**AIM OF THE EXERCISE**. Count the lines below that contain the word "this". Give only the number.

**THE INPUT**.
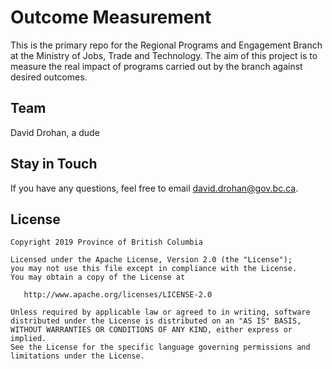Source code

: # Outcome Measurement
This is the primary repo for the Regional Programs and Engagement Branch at the Ministry of Jobs, Trade and Technology. The aim of this project is to measure the real impact of programs carried out by the branch against desired outcomes. 

## Team
David Drohan, a dude

## Stay in Touch
If you have any questions, feel free to email david.drohan@gov.bc.ca.

## License
```
Copyright 2019 Province of British Columbia

Licensed under the Apache License, Version 2.0 (the "License");
you may not use this file except in compliance with the License.
You may obtain a copy of the License at 

   http://www.apache.org/licenses/LICENSE-2.0

Unless required by applicable law or agreed to in writing, software
distributed under the License is distributed on an "AS IS" BASIS,
WITHOUT WARRANTIES OR CONDITIONS OF ANY KIND, either express or implied.
See the License for the specific language governing permissions and
limitations under the License.
```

**WRITTEN ANSWER**. 2